8. Management tools increase focus on the virtual datacentre.

Today, products provide management functionality for a wide range of virtualisation management operations, including virtual machine discovery and configuration management, monitoring, performance management, provisioning, and resource management. These products combined with standardised, hardware-independent virtual machine containers that can be easily changed, moved and manipulated, have helped some VMware customers automate many IT processes and increase datacentre management productivity by 2-3 times compared to physical environments.

Going forward, additional APIs and integration technologies (e.g., user interface plug-in architectures) that facilitate the integration of management functions into virtualisation platforms will enable end-to-end management processes spanning heterogeneous datacentre environments, a wide variety of application stacks, and physical and virtual use cases. This is coming quickly, as leaders such as BMC, CA, HP and IBM have all announced products in this space.

9. Requirements of green datacentres drives virtualisation further.

Power and cooling continue as a top datacentre issue. “Upward-spiraling infrastructure demands and increasing energy costs mean that the energy proportion of IT costs could double by 2012,” said a recent Gartner research report (“U.S. Data Centers: The Calm Before the Storm,” 25 September 2007).

“By 2011, more than 70% of U.S. enterprise data centers will face tangible disruptions related to floor space, energy consumption and/or costs.” Server consolidation, through virtualisation, is one of the best ways to reduce power usage, as well as greenhouse gas emissions. Many VMware customers are able to run 15 or more virtual machines on a single server, thus increasing the utilisation of servers from 10-15% (the average utilisation rate for non-virtualised servers) to 70-80%.

With fewer physical servers, VMware customers save 70-90% in energy consumption. This means greener IT, cutting datacentre power consumption by 70-90% and radically reducing CO2 emissions. Each server removed saves around 7,000 kilowatt hours (kWh) of power and eliminates four tons of CO2, which is equivalent to taking 1.5 cars off the road or planting 55 trees in a year.

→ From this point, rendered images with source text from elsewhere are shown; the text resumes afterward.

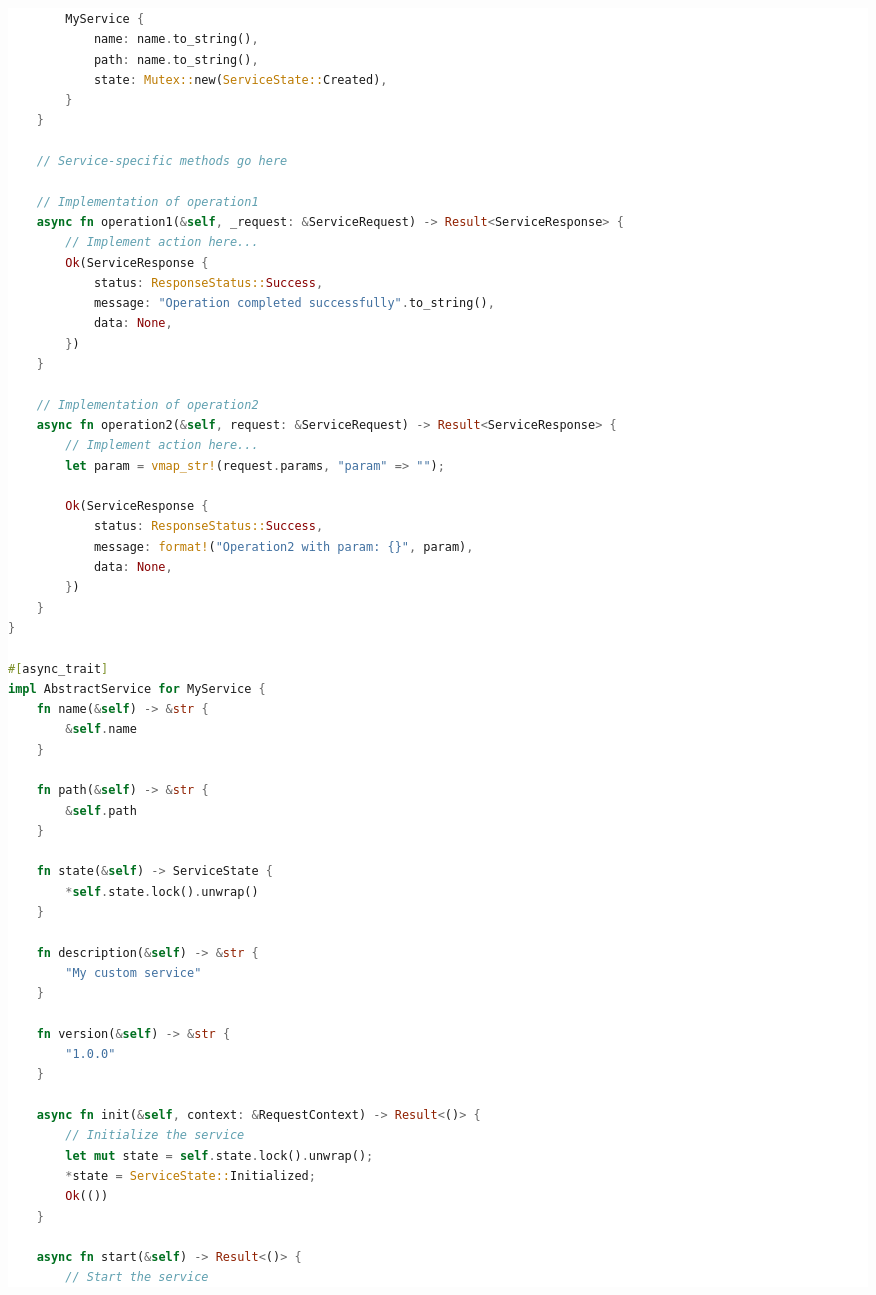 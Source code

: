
 ```rust
        MyService {
            name: name.to_string(),
            path: name.to_string(),
            state: Mutex::new(ServiceState::Created),
        }
    }
    
    // Service-specific methods go here
    
    // Implementation of operation1
    async fn operation1(&self, _request: &ServiceRequest) -> Result<ServiceResponse> {
        // Implement action here...
        Ok(ServiceResponse {
            status: ResponseStatus::Success,
            message: "Operation completed successfully".to_string(),
            data: None,
        })
    }
    
    // Implementation of operation2
    async fn operation2(&self, request: &ServiceRequest) -> Result<ServiceResponse> {
        // Implement action here...
        let param = vmap_str!(request.params, "param" => "");
            
        Ok(ServiceResponse {
            status: ResponseStatus::Success,
            message: format!("Operation2 with param: {}", param),
            data: None,
        })
    }
}

#[async_trait]
impl AbstractService for MyService {
    fn name(&self) -> &str {
        &self.name
    }

    fn path(&self) -> &str {
        &self.path
    }

    fn state(&self) -> ServiceState {
        *self.state.lock().unwrap()
    }

    fn description(&self) -> &str {
        "My custom service"
    }
    
    fn version(&self) -> &str {
        "1.0.0"
    }

    async fn init(&self, context: &RequestContext) -> Result<()> {
        // Initialize the service
        let mut state = self.state.lock().unwrap();
        *state = ServiceState::Initialized;
        Ok(())
    }

    async fn start(&self) -> Result<()> {
        // Start the service
```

Going forward, customers will leverage virtualisation for even greater power savings through dynamic management of resources. When a cluster of virtual machines needs fewer resources, VMware Distributed Power Management (DPM) consolidates workloads and puts hosts in standby mode to reduce power consumption. When resource requirements of workloads increase, VMware DPM brings powered-down hosts back online to ensure service levels are met.

10. Cloud providers utilise virtualisation for more open, compatible offerings.

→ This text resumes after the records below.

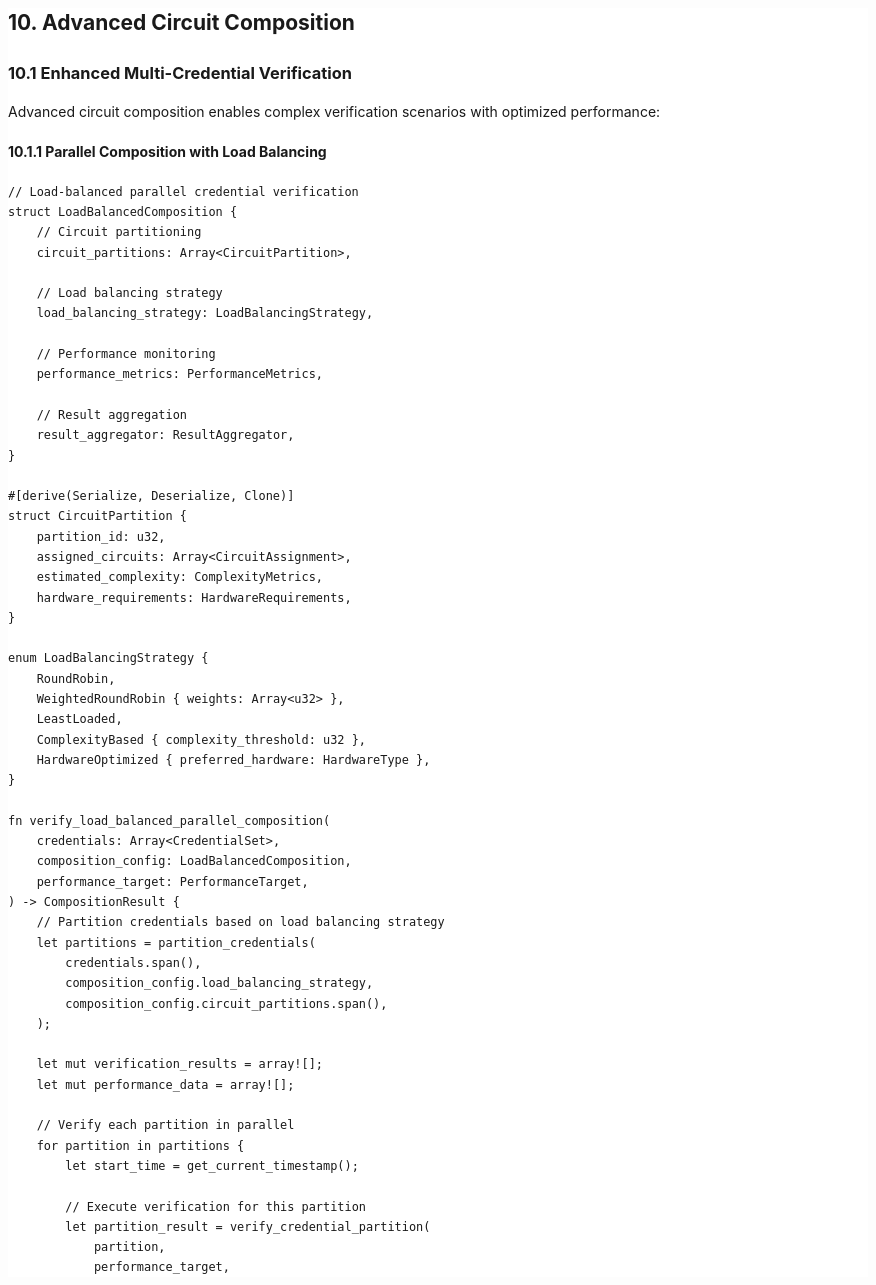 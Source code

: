 ## 10. Advanced Circuit Composition

### 10.1 Enhanced Multi-Credential Verification

Advanced circuit composition enables complex verification scenarios with optimized performance:

#### 10.1.1 Parallel Composition with Load Balancing

```cairo
// Load-balanced parallel credential verification
struct LoadBalancedComposition {
    // Circuit partitioning
    circuit_partitions: Array<CircuitPartition>,

    // Load balancing strategy
    load_balancing_strategy: LoadBalancingStrategy,

    // Performance monitoring
    performance_metrics: PerformanceMetrics,

    // Result aggregation
    result_aggregator: ResultAggregator,
}

#[derive(Serialize, Deserialize, Clone)]
struct CircuitPartition {
    partition_id: u32,
    assigned_circuits: Array<CircuitAssignment>,
    estimated_complexity: ComplexityMetrics,
    hardware_requirements: HardwareRequirements,
}

enum LoadBalancingStrategy {
    RoundRobin,
    WeightedRoundRobin { weights: Array<u32> },
    LeastLoaded,
    ComplexityBased { complexity_threshold: u32 },
    HardwareOptimized { preferred_hardware: HardwareType },
}

fn verify_load_balanced_parallel_composition(
    credentials: Array<CredentialSet>,
    composition_config: LoadBalancedComposition,
    performance_target: PerformanceTarget,
) -> CompositionResult {
    // Partition credentials based on load balancing strategy
    let partitions = partition_credentials(
        credentials.span(),
        composition_config.load_balancing_strategy,
        composition_config.circuit_partitions.span(),
    );

    let mut verification_results = array![];
    let mut performance_data = array![];

    // Verify each partition in parallel
    for partition in partitions {
        let start_time = get_current_timestamp();

        // Execute verification for this partition
        let partition_result = verify_credential_partition(
            partition,
            performance_target,
```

The IT industry is moving toward a vision of cloud computing, and virtualisation is the infrastructure on which it is being built.

There is momentum on two fronts: in the enterprise itself, where datacentres are starting to evolve into highly automated private clouds, where the pooling of compute resources on a virtualisation platform enables IT to essentially become like a single, giant computer; and at the same time the outsourcing of compute capacity over the Internet to public clouds, or cloud services providers, is becoming a just-in-time reality.

Standards are key to the success of public clouds – standards that allow compatibility at the virtual machine layer for easier entry and exit from the cloud, and standards that enable applications to be migrated in and out of public clouds without modification.

In 2009, these advances will accelerate to enable companies both large and small to safely tap compute capacity inside and outside their firewalls – how they want, when they want, and as much as they want – to ensure quality of service for any application they want to run, internally or as an outsourced service when additional capacity is required.